[Problem statement]: Copy exactly the lines from the first line of the records below through the line containing "having a binary to handle this for us.", including both, and nothing else.

[Exercise input]:
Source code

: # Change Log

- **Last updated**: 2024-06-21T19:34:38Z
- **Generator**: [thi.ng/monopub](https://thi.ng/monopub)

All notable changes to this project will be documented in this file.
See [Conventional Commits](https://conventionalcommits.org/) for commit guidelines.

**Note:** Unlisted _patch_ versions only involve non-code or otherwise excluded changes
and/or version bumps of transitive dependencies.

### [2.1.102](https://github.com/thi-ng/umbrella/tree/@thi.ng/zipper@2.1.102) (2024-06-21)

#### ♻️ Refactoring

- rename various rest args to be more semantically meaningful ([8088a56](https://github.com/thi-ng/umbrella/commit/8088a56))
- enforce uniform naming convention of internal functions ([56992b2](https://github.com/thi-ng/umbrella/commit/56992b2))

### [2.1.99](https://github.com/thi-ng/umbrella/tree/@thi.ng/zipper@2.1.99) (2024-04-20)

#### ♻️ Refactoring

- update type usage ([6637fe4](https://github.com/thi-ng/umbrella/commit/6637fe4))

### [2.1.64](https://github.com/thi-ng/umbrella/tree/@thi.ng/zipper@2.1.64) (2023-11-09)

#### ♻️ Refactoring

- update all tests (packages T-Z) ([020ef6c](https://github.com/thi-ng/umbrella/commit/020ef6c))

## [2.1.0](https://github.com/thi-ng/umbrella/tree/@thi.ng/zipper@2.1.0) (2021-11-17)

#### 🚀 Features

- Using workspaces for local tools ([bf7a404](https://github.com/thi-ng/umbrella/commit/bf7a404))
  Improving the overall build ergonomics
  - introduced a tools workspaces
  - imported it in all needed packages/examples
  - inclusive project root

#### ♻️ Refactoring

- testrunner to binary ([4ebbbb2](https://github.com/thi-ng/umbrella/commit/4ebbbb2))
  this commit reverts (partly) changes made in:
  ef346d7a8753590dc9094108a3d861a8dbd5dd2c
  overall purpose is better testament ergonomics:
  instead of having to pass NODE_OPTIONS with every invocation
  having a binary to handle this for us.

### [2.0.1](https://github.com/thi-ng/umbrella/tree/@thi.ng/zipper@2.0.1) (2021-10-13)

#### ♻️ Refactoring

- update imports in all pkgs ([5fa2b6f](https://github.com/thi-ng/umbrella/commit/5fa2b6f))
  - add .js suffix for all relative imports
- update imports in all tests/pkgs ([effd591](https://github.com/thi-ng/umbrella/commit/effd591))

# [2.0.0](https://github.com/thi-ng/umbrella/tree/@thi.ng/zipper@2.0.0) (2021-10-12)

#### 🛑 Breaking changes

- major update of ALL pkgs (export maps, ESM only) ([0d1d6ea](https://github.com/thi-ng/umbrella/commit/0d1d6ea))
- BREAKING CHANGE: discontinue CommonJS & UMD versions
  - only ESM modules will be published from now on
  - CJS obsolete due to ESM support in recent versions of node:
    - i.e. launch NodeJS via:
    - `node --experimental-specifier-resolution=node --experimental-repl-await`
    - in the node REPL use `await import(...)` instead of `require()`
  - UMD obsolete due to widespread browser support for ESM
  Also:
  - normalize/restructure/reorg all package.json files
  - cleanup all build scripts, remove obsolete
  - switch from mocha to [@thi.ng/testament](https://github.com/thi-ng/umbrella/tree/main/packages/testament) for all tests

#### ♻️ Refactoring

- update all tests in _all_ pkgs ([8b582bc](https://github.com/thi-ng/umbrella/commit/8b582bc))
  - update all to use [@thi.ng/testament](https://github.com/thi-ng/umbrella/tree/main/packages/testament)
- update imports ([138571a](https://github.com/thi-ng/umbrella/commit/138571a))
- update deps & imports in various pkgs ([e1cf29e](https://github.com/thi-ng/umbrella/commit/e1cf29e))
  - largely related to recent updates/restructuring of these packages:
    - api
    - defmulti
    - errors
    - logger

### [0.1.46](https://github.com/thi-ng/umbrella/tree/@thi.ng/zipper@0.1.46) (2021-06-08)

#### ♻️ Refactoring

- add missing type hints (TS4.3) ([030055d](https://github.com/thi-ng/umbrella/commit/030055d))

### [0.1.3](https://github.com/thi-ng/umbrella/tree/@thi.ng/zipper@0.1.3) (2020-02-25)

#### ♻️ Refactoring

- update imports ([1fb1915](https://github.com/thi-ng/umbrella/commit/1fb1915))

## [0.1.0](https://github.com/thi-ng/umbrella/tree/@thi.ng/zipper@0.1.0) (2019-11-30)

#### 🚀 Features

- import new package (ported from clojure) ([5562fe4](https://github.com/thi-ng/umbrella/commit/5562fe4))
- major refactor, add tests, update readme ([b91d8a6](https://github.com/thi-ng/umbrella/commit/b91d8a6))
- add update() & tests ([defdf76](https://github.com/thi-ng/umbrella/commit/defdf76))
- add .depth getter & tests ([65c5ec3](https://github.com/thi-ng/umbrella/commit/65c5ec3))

[Your response]:
Source code

: # Change Log

- **Last updated**: 2024-06-21T19:34:38Z
- **Generator**: [thi.ng/monopub](https://thi.ng/monopub)

All notable changes to this project will be documented in this file.
See [Conventional Commits](https://conventionalcommits.org/) for commit guidelines.

**Note:** Unlisted _patch_ versions only involve non-code or otherwise excluded changes
and/or version bumps of transitive dependencies.

### [2.1.102](https://github.com/thi-ng/umbrella/tree/@thi.ng/zipper@2.1.102) (2024-06-21)

#### ♻️ Refactoring

- rename various rest args to be more semantically meaningful ([8088a56](https://github.com/thi-ng/umbrella/commit/8088a56))
- enforce uniform naming convention of internal functions ([56992b2](https://github.com/thi-ng/umbrella/commit/56992b2))

### [2.1.99](https://github.com/thi-ng/umbrella/tree/@thi.ng/zipper@2.1.99) (2024-04-20)

#### ♻️ Refactoring

- update type usage ([6637fe4](https://github.com/thi-ng/umbrella/commit/6637fe4))

### [2.1.64](https://github.com/thi-ng/umbrella/tree/@thi.ng/zipper@2.1.64) (2023-11-09)

#### ♻️ Refactoring

- update all tests (packages T-Z) ([020ef6c](https://github.com/thi-ng/umbrella/commit/020ef6c))

## [2.1.0](https://github.com/thi-ng/umbrella/tree/@thi.ng/zipper@2.1.0) (2021-11-17)

#### 🚀 Features

- Using workspaces for local tools ([bf7a404](https://github.com/thi-ng/umbrella/commit/bf7a404))
  Improving the overall build ergonomics
  - introduced a tools workspaces
  - imported it in all needed packages/examples
  - inclusive project root

#### ♻️ Refactoring

- testrunner to binary ([4ebbbb2](https://github.com/thi-ng/umbrella/commit/4ebbbb2))
  this commit reverts (partly) changes made in:
  ef346d7a8753590dc9094108a3d861a8dbd5dd2c
  overall purpose is better testament ergonomics:
  instead of having to pass NODE_OPTIONS with every invocation
  having a binary to handle this for us.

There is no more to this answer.